The listing below begins with the first line you should copy; stop after the line containing "and engagement campaigns.", and drop every picture.
>>>
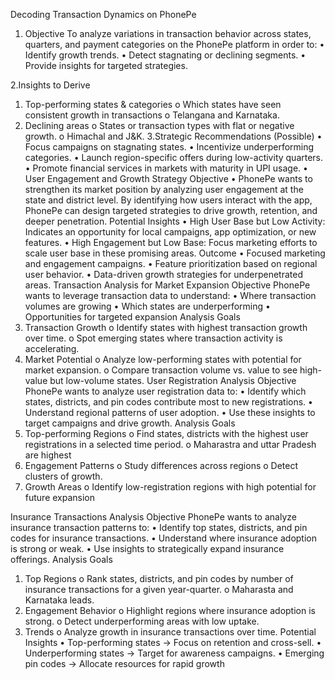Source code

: Decoding Transaction Dynamics on PhonePe
1. Objective
To analyze variations in transaction behavior across states, quarters, and payment categories on the PhonePe platform in order to:
•	Identify growth trends.
•	Detect stagnating or declining segments.
•	Provide insights for targeted strategies.

2.Insights to Derive
1.	Top-performing states & categories
o	Which states have seen consistent growth in transactions
o	Telangana and Karnataka.
2.	Declining areas
o	States or transaction types with flat or negative growth.
o	Himachal and J&K.
3.Strategic Recommendations (Possible)
•	Focus campaigns on stagnating states.
•	Incentivize underperforming categories.
•	Launch region-specific offers during low-activity quarters.
•	Promote financial services in markets with maturity in UPI usage.
•	User Engagement and Growth Strategy
Objective
•	PhonePe wants to strengthen its market position by analyzing user engagement at the state and district level. By identifying how users interact with the app, PhonePe can design targeted strategies to drive growth, retention, and deeper penetration.
Potential Insights
•	High User Base but Low Activity:
Indicates an opportunity for local campaigns, app optimization, or new features.
•	High Engagement but Low Base:
Focus marketing efforts to scale user base in these promising areas.
Outcome
•	Focused marketing and engagement campaigns.
•	Feature prioritization based on regional user behavior.
•	Data-driven growth strategies for underpenetrated areas.
Transaction Analysis for Market Expansion
Objective
PhonePe wants to leverage transaction data to understand:
•	Where transaction volumes are growing
•	Which states are underperforming
•	Opportunities for targeted expansion
Analysis Goals
1.	Transaction Growth
o	Identify states with highest transaction growth over time.
o	Spot emerging states where transaction activity is accelerating.
2.	Market Potential
o	Analyze low-performing states with potential for market expansion.
o	Compare transaction volume vs. value to see high-value but low-volume states.
User Registration Analysis
Objective
PhonePe wants to analyze user registration data to:
•	Identify which states, districts, and pin codes contribute most to new registrations.
•	Understand regional patterns of user adoption.
•	Use these insights to target campaigns and drive growth.
Analysis Goals
1.	Top-performing Regions
o	Find states, districts with the highest user registrations in a selected time period.
o	Maharastra and uttar Pradesh are highest
2.	Engagement Patterns
o	Study differences across regions 
o	Detect clusters of growth.
3.	Growth Areas
o	Identify low-registration regions with high potential for future expansion

Insurance Transactions Analysis
Objective
PhonePe wants to analyze insurance transaction patterns to:
•	Identify top states, districts, and pin codes for insurance transactions.
•	Understand where insurance adoption is strong or weak.
•	Use insights to strategically expand insurance offerings.
Analysis Goals
1.	Top Regions
o	Rank states, districts, and pin codes by number of insurance transactions for a given year-quarter.
o	Maharasta and Karnataka leads.
2.	Engagement Behavior
o	Highlight regions where insurance adoption is strong.
o	Detect underperforming areas with low uptake.
3.	Trends
o	Analyze growth in insurance transactions over time.
Potential Insights
•	Top-performing states → Focus on retention and cross-sell.
•	Underperforming states → Target for awareness campaigns.
•	Emerging pin codes → Allocate resources for rapid growth

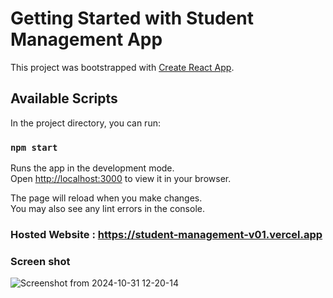 # Getting Started with Student Management App

This project was bootstrapped with [Create React App](https://github.com/facebook/create-react-app).

## Available Scripts

In the project directory, you can run:

### `npm start`

Runs the app in the development mode.\
Open [http://localhost:3000](http://localhost:3000) to view it in your browser.

The page will reload when you make changes.\
You may also see any lint errors in the console.

### Hosted Website : https://student-management-v01.vercel.app

### Screen shot
![Screenshot from 2024-10-31 12-20-14](https://github.com/user-attachments/assets/39a14fff-2b6a-44b0-893b-d5301acd608d)





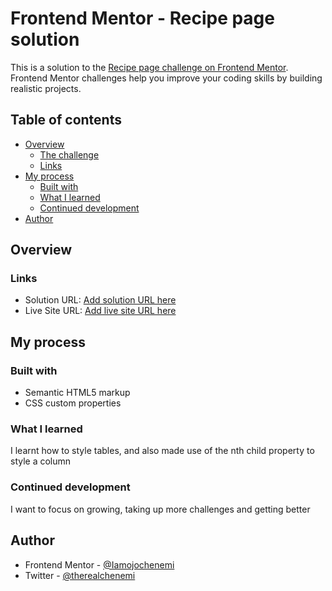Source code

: # Frontend Mentor - Recipe page solution

This is a solution to the [Recipe page challenge on Frontend Mentor](https://www.frontendmentor.io/challenges/recipe-page-KiTsR8QQKm). Frontend Mentor challenges help you improve your coding skills by building realistic projects.

## Table of contents

- [Overview](#overview)
  - [The challenge](#the-challenge)
  - [Links](#links)
- [My process](#my-process)
  - [Built with](#built-with)
  - [What I learned](#what-i-learned)
  - [Continued development](#continued-development)
- [Author](#author)

## Overview

### Links

- Solution URL: [Add solution URL here](https://your-solution-url.com)
- Live Site URL: [Add live site URL here](https://your-live-site-url.com)

## My process

### Built with

- Semantic HTML5 markup
- CSS custom properties

### What I learned

I learnt how to style tables, and also made use of the nth child property to style a column

### Continued development

I want to focus on growing, taking up more challenges and getting better

## Author

- Frontend Mentor - [@Iamojochenemi](https://www.frontendmentor.io/profile/Iamojochenemi)
- Twitter - [@therealchenemi](https://www.twitter.com/therealchenemi)
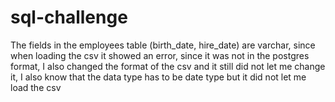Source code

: # sql-challenge


The fields in the employees table (birth_date, hire_date) are varchar, since when loading the csv it showed an error, since it was not in the postgres format, I also changed the format of the csv and it still did not let me change it, I also know that the data type has to be date type but it did not let me load the csv
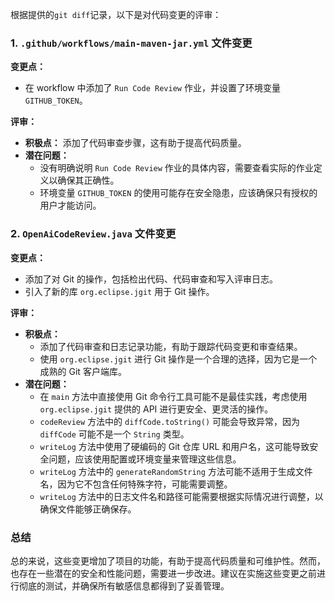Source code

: 根据提供的`git diff`记录，以下是对代码变更的评审：

### 1. `.github/workflows/main-maven-jar.yml` 文件变更

**变更点：**
- 在 workflow 中添加了 `Run Code Review` 作业，并设置了环境变量 `GITHUB_TOKEN`。

**评审：**
- **积极点：** 添加了代码审查步骤，这有助于提高代码质量。
- **潜在问题：**
  - 没有明确说明 `Run Code Review` 作业的具体内容，需要查看实际的作业定义以确保其正确性。
  - 环境变量 `GITHUB_TOKEN` 的使用可能存在安全隐患，应该确保只有授权的用户才能访问。

### 2. `OpenAiCodeReview.java` 文件变更

**变更点：**
- 添加了对 Git 的操作，包括检出代码、代码审查和写入评审日志。
- 引入了新的库 `org.eclipse.jgit` 用于 Git 操作。

**评审：**
- **积极点：**
  - 添加了代码审查和日志记录功能，有助于跟踪代码变更和审查结果。
  - 使用 `org.eclipse.jgit` 进行 Git 操作是一个合理的选择，因为它是一个成熟的 Git 客户端库。
- **潜在问题：**
  - 在 `main` 方法中直接使用 Git 命令行工具可能不是最佳实践，考虑使用 `org.eclipse.jgit` 提供的 API 进行更安全、更灵活的操作。
  - `codeReview` 方法中的 `diffCode.toString()` 可能会导致异常，因为 `diffCode` 可能不是一个 `String` 类型。
  - `writeLog` 方法中使用了硬编码的 Git 仓库 URL 和用户名，这可能导致安全问题，应该使用配置或环境变量来管理这些信息。
  - `writeLog` 方法中的 `generateRandomString` 方法可能不适用于生成文件名，因为它不包含任何特殊字符，可能需要调整。
  - `writeLog` 方法中的日志文件名和路径可能需要根据实际情况进行调整，以确保文件能够正确保存。

### 总结

总的来说，这些变更增加了项目的功能，有助于提高代码质量和可维护性。然而，也存在一些潜在的安全和性能问题，需要进一步改进。建议在实施这些变更之前进行彻底的测试，并确保所有敏感信息都得到了妥善管理。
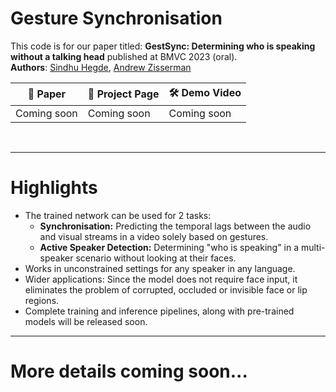 # Gesture Synchronisation 

This code is for our paper titled: **GestSync: Determining who is speaking without a talking head** published at BMVC 2023 (oral).<br />
**Authors**: [Sindhu Hegde](https://sindhu-hegde.github.io), [Andrew Zisserman](https://scholar.google.com/citations?hl=en&user=UZ5wscMAAAAJ) 

|   📝 Paper   |   📑 Project Page    |  🛠 Demo Video  |
|-----------|-------------------|---------------|
| Coming soon |    Coming soon | Coming soon | 
<br />

------
# Highlights

- The trained network can be used for 2 tasks:
  - **Synchronisation:** Predicting the temporal lags between the audio and visual streams in a video solely based on gestures.
  - **Active Speaker Detection:** Determining "who is speaking" in a multi-speaker scenario without looking at their faces.
- Works in unconstrained settings for any speaker in any language.
- Wider applications: Since the model does not require face input, it eliminates the problem of corrupted, occluded or invisible face or lip regions. 
- Complete training and inference pipelines, along with pre-trained models will be released soon. 

------
# More details coming soon...

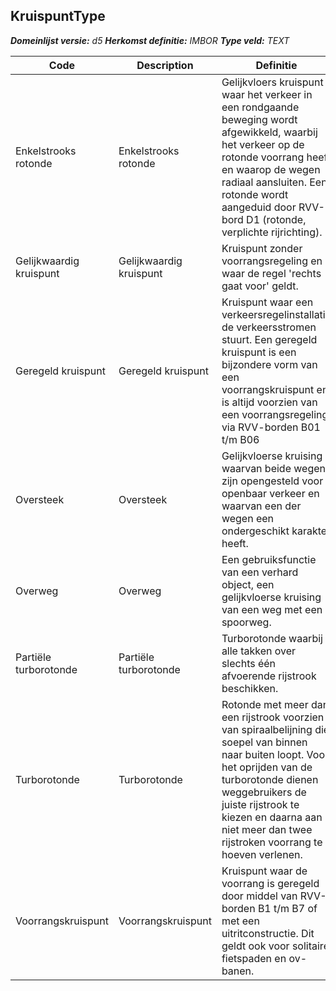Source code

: ﻿## KruispuntType

*__Domeinlijst versie:__ d5*
*__Herkomst definitie:__ IMBOR*
*__Type veld:__ TEXT*

|__Code__ |__Description__ |__Definitie__	|
|	---	|	---	|   ---	| 
| Enkelstrooks rotonde | Enkelstrooks rotonde | Gelijkvloers kruispunt waar het verkeer in een rondgaande beweging wordt afgewikkeld, waarbij het verkeer op de rotonde voorrang heeft en waarop de wegen radiaal aansluiten. Een rotonde wordt aangeduid door RVV-bord D1 (rotonde, verplichte rijrichting). |
| Gelijkwaardig kruispunt | Gelijkwaardig kruispunt | Kruispunt zonder voorrangsregeling en waar de regel 'rechts gaat voor' geldt. |
| Geregeld kruispunt | Geregeld kruispunt | Kruispunt waar een verkeersregelinstallatie de verkeersstromen stuurt. Een geregeld kruispunt is een bijzondere vorm van een voorrangskruispunt en is altijd voorzien van een voorrangsregeling via RVV-borden B01 t/m B06 |
| Oversteek | Oversteek | Gelijkvloerse kruising waarvan beide wegen zijn opengesteld voor openbaar verkeer en waarvan een der wegen een ondergeschikt karakter heeft. |
| Overweg | Overweg | Een gebruiksfunctie van een verhard object, een gelijkvloerse kruising van een weg met een spoorweg. |
| Partiële turborotonde | Partiële turborotonde | Turborotonde waarbij alle takken over slechts één afvoerende rijstrook beschikken. |
| Turborotonde | Turborotonde | Rotonde met meer dan een rijstrook voorzien van spiraalbelijning die soepel van binnen naar buiten loopt. Voor het oprijden van de turborotonde dienen weggebruikers de juiste rijstrook te kiezen en daarna aan niet meer dan twee rijstroken voorrang te hoeven verlenen. |
| Voorrangskruispunt | Voorrangskruispunt | Kruispunt waar de voorrang is geregeld door middel van RVV-borden B1 t/m B7 of met een uitritconstructie. Dit geldt ook voor solitaire fietspaden en ov-banen. |
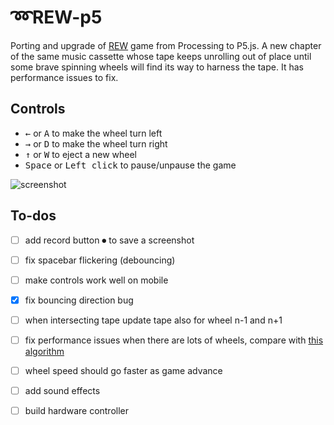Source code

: # ➿REW-p5
Porting and upgrade of [REW](https://github.com/danieledep/REW) game from Processing to P5.js.
A new chapter of the same music cassette whose tape keeps unrolling out of place until some brave spinning wheels will find its way to harness the tape. It has performance issues to fix.

## Controls
- <kbd>&#8592;</kbd> or <kbd>A</kbd> to make the wheel turn left
- <kbd>&#8594;</kbd> or <kbd>D</kbd> to make the wheel turn right
- <kbd>&#8593;</kbd> or <kbd>W</kbd> to eject a new wheel
- <kbd>Space</kbd> or <kbd>Left click</kbd> to pause/unpause the game   


![screenshot](https://github.com/danieledep/REW_P5/blob/master/assets/Screenshot-10-11-2021.png)

## To-dos
- [ ] add record button ⏺ to save a screenshot
- [ ] fix spacebar flickering (debouncing)
- [ ] make controls work well on mobile
- [x] fix bouncing direction bug
- [ ] when intersecting tape update tape also for wheel n-1 and n+1
- [ ] fix performance issues when there are lots of wheels, compare with [this algorithm](https://github.com/davidfig/intersects/blob/master/line-circle.js)
- [ ] wheel speed should go faster as game advance
- [ ] add sound effects
- [ ] build hardware controller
<<<
» **Result for this exercise**:
Source code

: Decoding Transaction Dynamics on PhonePe
1. Objective
To analyze variations in transaction behavior across states, quarters, and payment categories on the PhonePe platform in order to:
•	Identify growth trends.
•	Detect stagnating or declining segments.
•	Provide insights for targeted strategies.

2.Insights to Derive
1.	Top-performing states & categories
o	Which states have seen consistent growth in transactions
o	Telangana and Karnataka.
2.	Declining areas
o	States or transaction types with flat or negative growth.
o	Himachal and J&K.
3.Strategic Recommendations (Possible)
•	Focus campaigns on stagnating states.
•	Incentivize underperforming categories.
•	Launch region-specific offers during low-activity quarters.
•	Promote financial services in markets with maturity in UPI usage.
•	User Engagement and Growth Strategy
Objective
•	PhonePe wants to strengthen its market position by analyzing user engagement at the state and district level. By identifying how users interact with the app, PhonePe can design targeted strategies to drive growth, retention, and deeper penetration.
Potential Insights
•	High User Base but Low Activity:
Indicates an opportunity for local campaigns, app optimization, or new features.
•	High Engagement but Low Base:
Focus marketing efforts to scale user base in these promising areas.
Outcome
•	Focused marketing and engagement campaigns.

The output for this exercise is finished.